Isha sighed and shook her head while Cegorach cackled as his own unassailable wit, meeting Kurnous' similarly exasperated gaze. She offered a small smile, some of the weight in her chest lifting when he returned it.
"Uncle, please, just take this seriously for a few minutes," Lileath pled, fingers tight around her wraithbone staff.
"Ah ah, not until I hear a laugh. Where does Khaine store all his weapons? In his Vaul-t!"
Before Isha could chide Cegorach for making a joke out of Vaul's captivity, a blade came down far too close to her for her liking, startling Lileath and Kurnous back a step while Cegorach went silent.
"Be silent, clown, or I'll make you," Khaine said before walking past, the blood on his hands dripping down his weapon and off into the currents as he stationed himself closest to the place where the new god would emerge in the warp.
"What a dour fellow," Cegorach said quietly once he seemed certain Khaine was far enough away to not be an immediate threat. "Perhaps he should lay off the Khorne flakes?"
Isha shook the trickster god off of her, gaze shifting to where Morai-Heg and Asuryan were deep in discussion. Though she couldn't see his face behind his mask, the heavy frown on her face said enough of what they could be talking about.
A bit further past them, standing silently with his last weapon at hand and the manacles he'd been bound with still dangling from his wrists, Vaul looked… well, he looked about as good as Isha and Kurnous had before Vaul had gotten them away from Khaine.

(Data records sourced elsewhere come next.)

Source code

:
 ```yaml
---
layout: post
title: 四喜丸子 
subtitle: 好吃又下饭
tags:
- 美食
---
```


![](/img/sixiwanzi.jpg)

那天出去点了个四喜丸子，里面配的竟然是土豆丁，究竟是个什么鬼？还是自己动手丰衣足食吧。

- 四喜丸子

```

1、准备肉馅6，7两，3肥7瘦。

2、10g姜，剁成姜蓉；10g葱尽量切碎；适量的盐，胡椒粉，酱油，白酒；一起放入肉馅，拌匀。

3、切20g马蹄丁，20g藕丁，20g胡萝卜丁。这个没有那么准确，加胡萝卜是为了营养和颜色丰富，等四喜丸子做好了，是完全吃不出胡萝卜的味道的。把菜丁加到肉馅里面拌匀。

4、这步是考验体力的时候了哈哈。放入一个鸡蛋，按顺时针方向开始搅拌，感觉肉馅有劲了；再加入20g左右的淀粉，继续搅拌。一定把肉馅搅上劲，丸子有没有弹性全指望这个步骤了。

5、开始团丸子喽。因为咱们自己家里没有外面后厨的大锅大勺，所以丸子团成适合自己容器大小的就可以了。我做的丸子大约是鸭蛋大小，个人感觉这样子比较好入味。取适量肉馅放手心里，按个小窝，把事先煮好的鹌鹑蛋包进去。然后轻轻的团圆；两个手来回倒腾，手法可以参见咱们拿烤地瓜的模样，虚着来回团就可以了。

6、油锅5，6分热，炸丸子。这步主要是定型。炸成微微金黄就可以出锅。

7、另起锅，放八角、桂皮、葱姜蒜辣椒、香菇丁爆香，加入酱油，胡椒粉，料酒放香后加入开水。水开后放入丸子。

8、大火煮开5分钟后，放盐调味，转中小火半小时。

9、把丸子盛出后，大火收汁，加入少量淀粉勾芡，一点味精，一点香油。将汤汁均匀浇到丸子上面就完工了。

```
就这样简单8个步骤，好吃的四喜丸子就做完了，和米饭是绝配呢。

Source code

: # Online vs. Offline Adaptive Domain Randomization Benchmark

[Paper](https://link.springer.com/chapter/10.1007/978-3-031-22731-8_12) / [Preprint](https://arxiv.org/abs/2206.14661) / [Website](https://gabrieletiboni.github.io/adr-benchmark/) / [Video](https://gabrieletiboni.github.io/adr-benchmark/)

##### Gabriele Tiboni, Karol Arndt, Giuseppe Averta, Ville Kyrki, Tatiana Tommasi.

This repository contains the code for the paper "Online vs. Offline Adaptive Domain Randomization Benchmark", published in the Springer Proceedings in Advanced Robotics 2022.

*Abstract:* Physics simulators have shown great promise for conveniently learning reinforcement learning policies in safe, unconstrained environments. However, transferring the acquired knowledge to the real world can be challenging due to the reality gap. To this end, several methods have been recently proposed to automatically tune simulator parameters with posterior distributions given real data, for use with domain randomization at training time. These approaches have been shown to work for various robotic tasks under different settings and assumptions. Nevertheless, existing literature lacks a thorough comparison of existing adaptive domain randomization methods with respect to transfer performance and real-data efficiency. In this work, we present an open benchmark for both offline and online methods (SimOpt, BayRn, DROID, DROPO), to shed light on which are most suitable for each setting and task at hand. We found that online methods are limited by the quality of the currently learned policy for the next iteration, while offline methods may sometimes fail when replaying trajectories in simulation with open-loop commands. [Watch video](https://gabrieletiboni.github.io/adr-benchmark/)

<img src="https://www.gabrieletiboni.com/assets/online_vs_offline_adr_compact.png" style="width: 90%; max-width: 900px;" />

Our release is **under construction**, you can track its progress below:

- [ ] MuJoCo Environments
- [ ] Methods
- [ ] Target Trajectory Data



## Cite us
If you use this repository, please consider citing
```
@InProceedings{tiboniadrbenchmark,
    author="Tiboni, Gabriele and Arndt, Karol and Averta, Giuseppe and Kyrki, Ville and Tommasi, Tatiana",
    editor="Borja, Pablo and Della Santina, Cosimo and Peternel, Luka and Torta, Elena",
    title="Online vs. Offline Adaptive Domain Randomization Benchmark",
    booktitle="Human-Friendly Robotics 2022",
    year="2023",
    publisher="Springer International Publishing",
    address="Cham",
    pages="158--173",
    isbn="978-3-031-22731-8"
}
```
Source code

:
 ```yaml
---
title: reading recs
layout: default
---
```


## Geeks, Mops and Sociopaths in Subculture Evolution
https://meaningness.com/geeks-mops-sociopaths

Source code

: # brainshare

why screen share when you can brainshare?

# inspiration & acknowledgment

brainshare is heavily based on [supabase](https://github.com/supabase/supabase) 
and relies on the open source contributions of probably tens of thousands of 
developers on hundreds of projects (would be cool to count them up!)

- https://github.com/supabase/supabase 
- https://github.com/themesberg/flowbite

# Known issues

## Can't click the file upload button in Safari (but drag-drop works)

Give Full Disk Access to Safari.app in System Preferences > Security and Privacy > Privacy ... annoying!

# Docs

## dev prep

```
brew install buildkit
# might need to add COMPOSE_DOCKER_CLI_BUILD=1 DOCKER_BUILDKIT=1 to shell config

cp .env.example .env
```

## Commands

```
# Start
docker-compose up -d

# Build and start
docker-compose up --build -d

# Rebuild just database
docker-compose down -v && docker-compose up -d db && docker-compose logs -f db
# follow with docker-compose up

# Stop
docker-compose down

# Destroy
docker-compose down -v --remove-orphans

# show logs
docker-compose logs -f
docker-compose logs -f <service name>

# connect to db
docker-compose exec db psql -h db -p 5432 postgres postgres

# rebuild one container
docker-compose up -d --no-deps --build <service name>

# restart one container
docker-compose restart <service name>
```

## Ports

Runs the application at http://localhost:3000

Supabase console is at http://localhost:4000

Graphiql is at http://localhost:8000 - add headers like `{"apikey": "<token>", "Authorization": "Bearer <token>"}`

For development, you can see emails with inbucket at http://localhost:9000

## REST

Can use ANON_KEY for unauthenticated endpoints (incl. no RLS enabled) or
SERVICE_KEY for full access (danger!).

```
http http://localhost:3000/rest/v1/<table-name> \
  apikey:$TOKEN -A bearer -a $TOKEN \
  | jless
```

Which wasn't very. Isha considered whether he would accept her help, but… it had been so long, and she had done nothing to free him after he'd done so for her, the same way she'd done nothing about so many other injustices.

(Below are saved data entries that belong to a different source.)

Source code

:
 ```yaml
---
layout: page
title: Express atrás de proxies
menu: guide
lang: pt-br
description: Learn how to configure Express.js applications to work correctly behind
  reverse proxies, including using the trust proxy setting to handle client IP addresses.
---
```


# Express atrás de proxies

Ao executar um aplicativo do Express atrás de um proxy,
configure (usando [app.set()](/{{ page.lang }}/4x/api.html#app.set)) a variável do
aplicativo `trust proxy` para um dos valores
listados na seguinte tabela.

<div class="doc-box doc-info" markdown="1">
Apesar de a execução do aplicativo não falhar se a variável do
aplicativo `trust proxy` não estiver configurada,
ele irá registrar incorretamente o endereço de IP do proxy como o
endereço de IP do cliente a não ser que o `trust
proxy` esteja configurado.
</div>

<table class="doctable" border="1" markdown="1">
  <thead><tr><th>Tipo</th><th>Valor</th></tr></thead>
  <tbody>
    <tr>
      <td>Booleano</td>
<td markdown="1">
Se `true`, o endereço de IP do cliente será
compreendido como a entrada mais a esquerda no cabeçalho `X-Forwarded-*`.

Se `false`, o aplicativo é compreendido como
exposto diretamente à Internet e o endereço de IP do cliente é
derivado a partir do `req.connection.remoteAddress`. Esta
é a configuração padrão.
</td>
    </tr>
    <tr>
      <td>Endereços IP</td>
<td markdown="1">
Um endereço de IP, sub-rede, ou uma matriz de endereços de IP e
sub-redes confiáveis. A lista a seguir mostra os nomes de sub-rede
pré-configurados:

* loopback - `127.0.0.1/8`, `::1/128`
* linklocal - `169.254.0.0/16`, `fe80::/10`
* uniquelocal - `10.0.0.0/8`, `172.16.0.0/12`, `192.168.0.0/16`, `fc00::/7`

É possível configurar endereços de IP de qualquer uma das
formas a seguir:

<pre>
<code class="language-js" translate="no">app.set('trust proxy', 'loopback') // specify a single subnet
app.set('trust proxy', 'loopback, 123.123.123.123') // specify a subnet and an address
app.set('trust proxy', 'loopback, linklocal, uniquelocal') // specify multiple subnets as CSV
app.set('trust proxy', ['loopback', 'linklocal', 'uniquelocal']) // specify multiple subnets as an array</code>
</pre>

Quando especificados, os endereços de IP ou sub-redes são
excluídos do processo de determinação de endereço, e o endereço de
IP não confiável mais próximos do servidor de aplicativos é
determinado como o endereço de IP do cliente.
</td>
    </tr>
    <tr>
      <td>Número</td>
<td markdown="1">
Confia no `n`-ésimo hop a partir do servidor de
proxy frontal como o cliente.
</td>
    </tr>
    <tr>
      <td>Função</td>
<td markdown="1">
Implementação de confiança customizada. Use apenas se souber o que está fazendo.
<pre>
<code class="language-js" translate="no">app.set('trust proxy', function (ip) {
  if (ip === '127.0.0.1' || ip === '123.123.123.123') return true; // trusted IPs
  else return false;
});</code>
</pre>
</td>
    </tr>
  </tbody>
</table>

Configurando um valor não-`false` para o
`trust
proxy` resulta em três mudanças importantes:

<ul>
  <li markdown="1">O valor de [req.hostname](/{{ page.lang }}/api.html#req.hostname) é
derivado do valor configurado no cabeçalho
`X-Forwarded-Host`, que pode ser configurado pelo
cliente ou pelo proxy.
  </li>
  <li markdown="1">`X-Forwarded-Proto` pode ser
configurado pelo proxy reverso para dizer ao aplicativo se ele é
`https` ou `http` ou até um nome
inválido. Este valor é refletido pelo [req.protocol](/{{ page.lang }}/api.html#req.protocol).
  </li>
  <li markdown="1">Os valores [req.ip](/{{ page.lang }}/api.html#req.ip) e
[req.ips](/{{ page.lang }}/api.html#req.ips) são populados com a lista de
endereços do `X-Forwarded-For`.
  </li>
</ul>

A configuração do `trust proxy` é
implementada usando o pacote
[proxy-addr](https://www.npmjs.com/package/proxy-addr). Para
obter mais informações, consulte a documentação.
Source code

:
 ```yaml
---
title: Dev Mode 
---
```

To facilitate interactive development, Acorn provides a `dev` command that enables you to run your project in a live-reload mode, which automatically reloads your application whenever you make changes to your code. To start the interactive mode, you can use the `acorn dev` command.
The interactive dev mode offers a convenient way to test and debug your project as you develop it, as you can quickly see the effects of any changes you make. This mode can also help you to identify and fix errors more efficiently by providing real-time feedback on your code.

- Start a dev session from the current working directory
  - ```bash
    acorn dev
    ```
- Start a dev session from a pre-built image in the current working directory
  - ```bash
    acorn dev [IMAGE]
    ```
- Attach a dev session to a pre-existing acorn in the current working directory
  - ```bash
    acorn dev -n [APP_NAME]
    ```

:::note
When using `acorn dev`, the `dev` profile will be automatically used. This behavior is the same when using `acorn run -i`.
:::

"It's almost time," Lileath whispered, Isha turning to see her daughter with her head bowed, eyes closed and mouth twisted into a grimace. "Mother, I never wanted any of this..."

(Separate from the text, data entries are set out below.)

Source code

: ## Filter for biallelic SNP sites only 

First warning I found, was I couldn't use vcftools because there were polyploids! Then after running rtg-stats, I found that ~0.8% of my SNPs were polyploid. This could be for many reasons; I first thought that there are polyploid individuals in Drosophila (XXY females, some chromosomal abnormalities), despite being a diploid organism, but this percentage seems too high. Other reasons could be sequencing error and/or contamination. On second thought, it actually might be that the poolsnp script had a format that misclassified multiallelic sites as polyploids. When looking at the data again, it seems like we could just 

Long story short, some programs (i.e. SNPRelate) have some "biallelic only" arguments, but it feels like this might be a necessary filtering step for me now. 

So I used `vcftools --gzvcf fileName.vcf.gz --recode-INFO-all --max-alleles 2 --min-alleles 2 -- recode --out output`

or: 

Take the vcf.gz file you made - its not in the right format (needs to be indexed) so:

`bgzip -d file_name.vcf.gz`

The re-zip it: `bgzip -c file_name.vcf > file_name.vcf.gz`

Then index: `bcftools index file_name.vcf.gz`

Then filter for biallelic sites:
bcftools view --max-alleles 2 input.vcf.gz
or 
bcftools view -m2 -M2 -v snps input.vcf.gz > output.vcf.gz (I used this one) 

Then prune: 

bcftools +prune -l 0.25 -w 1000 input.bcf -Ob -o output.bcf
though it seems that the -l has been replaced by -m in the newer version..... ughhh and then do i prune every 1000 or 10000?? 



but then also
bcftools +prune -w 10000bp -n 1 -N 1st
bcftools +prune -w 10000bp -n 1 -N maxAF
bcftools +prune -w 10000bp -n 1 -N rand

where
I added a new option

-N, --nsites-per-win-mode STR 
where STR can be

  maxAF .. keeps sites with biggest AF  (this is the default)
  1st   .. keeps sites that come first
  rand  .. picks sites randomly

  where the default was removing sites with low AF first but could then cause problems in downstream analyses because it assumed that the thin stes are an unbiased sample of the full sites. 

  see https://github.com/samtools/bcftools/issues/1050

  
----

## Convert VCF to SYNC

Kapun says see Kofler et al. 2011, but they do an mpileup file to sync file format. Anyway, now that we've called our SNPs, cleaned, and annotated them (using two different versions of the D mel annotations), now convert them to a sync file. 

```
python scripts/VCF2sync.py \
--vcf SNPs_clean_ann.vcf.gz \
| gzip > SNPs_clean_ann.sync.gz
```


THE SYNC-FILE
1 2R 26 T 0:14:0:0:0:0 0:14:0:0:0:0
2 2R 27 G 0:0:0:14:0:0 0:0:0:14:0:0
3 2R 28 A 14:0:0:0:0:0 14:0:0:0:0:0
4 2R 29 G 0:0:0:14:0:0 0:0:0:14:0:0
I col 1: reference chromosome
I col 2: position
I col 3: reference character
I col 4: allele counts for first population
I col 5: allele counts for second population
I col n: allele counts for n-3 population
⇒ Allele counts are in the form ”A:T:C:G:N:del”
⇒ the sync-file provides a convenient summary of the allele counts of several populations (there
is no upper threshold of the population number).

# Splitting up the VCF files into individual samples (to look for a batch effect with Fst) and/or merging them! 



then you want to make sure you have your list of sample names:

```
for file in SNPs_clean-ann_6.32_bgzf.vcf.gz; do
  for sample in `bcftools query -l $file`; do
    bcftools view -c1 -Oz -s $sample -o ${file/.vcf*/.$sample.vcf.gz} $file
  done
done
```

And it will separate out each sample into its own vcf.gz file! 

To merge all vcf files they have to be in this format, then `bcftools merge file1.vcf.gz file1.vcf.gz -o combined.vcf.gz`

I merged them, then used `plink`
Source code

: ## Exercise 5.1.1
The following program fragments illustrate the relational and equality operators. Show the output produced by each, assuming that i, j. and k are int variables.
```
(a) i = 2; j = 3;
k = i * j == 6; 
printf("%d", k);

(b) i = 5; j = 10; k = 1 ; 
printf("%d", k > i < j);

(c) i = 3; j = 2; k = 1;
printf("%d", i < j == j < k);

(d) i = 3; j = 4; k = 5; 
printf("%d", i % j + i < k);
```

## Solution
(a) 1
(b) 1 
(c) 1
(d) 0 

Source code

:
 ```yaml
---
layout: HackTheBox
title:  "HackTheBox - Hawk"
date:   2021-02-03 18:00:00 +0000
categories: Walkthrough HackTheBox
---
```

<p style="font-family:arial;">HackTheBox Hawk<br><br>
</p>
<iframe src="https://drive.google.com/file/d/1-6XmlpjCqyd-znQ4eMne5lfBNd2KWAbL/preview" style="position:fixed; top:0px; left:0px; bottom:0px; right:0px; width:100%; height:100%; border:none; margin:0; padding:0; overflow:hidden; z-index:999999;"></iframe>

"I know, my dearest, and no one blames you for this. Your siblings…" Isha hesitated, knowing the comforting smile she was trying to maintain was flagging even as she made herself continue. "They made their own choices, in the end, and we made ours. The weavers will see us through this."
"The weavers are dead," Lileath replied, almost too quiet to hear, and Isha found she had no answer.
Kurnous moved to stand next to their daughter, one hand resting against Lileath's cheek while he whispered the comfort Isha couldn't, and Isha found her forced smile softening into something a bit more heartfelt. If only they could be like this forever, just the three of them - the thought curled up in her chest, tight and burning, and for a moment she thought she was about to cry, only to reach up and feel dry cheeks. She frowned as the tension in her chest built, hands moving to clutch at the building phantom pain.
This feeling wasn't coming from her. This was-
"It's here."
The Warp buckled and screamed.
And Isha's universe was pain.
It was like someone had torn open her chest with both great haste and deliberate care, hands reaching in and plucking out her insides until she was nothing but a hollow simulacra of herself. She didn't even remember collapsing to her knees, just that one moment she had been fine and the next -
Agony.
She distantly heard someone screaming, though it took her too long to recognize it was her own voice. Which was sort of funny, because she felt like she couldn't breathe, throat choking on tears for each and every last one of the quadrillions who had died and were dying and were doomed to die without protection, each one of their names barely registering in her conscious before they were drawn into the voracious maw of the youngest god to fuel their rampage. Their voices whispered in her ears and dragged along her skin, lighting up already frayed nerves as they begged for survival and mercy they wouldn't get.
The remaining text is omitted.